For this exercise, report every line of the material that includes "tightlist".

————————

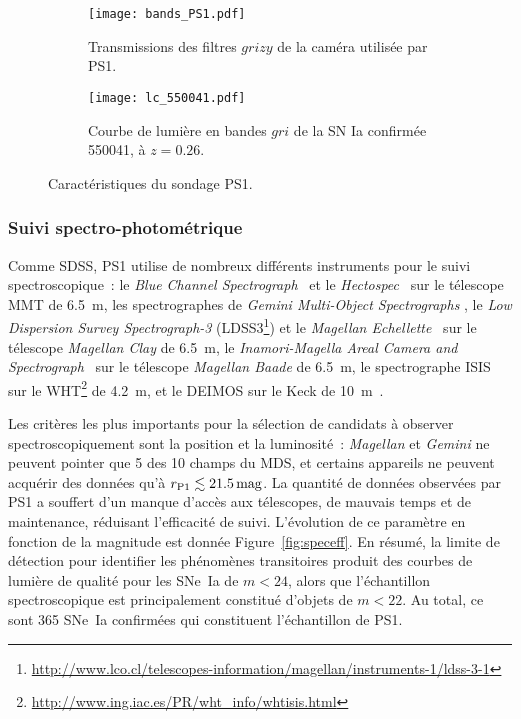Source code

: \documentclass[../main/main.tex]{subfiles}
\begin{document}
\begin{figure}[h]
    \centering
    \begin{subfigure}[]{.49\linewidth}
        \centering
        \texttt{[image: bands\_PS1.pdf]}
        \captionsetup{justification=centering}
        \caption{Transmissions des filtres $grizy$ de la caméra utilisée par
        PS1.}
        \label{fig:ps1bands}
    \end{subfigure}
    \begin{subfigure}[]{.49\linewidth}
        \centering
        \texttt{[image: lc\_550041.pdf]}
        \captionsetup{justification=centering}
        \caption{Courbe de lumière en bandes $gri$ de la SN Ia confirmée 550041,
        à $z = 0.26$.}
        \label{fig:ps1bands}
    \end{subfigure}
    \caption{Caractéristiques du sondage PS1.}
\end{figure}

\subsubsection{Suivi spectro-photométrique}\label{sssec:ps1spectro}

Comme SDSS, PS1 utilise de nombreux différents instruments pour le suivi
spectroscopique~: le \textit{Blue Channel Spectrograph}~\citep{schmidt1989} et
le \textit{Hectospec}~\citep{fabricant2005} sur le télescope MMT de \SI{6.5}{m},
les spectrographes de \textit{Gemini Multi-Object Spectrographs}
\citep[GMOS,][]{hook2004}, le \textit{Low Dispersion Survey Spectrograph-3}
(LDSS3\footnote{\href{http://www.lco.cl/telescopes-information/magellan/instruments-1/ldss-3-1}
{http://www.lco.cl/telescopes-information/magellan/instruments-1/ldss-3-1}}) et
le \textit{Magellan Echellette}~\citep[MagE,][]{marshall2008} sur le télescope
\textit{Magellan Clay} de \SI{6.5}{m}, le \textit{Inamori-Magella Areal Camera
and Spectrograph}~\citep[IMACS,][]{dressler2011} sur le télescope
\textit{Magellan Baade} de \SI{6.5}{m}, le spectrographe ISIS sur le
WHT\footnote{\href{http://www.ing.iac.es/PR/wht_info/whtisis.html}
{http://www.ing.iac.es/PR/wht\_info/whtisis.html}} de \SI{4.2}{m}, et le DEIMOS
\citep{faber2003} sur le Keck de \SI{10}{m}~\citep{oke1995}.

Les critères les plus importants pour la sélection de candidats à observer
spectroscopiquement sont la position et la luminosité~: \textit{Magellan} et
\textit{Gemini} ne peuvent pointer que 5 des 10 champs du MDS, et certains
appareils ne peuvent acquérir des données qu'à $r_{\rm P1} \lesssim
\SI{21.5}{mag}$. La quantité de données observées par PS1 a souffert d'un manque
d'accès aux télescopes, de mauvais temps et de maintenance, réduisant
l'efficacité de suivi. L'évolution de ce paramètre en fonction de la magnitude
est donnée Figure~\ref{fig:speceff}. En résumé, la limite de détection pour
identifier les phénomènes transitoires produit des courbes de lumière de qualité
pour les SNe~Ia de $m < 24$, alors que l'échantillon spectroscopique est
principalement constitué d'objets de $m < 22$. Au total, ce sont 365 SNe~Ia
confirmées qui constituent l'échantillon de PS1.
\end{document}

————————

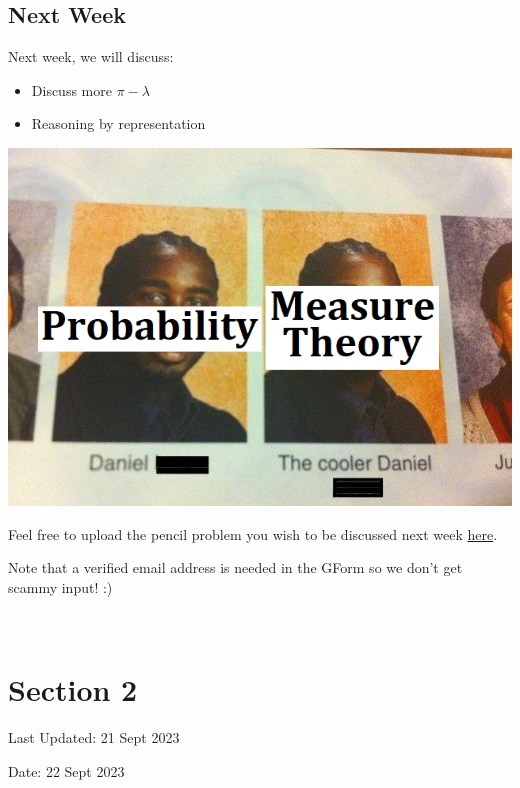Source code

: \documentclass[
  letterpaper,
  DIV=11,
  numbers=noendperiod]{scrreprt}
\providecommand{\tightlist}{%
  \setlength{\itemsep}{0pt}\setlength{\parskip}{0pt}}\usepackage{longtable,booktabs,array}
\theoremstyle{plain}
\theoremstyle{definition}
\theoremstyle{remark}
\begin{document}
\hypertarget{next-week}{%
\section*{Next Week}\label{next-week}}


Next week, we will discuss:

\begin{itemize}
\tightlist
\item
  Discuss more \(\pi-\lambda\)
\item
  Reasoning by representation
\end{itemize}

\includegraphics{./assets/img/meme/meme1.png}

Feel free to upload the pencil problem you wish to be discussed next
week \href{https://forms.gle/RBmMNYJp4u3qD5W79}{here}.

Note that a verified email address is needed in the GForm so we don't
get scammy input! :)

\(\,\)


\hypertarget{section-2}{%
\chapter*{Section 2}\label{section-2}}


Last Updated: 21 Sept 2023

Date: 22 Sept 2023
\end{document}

————————

= Solved exercise =
\providecommand{\tightlist}{%
\tightlist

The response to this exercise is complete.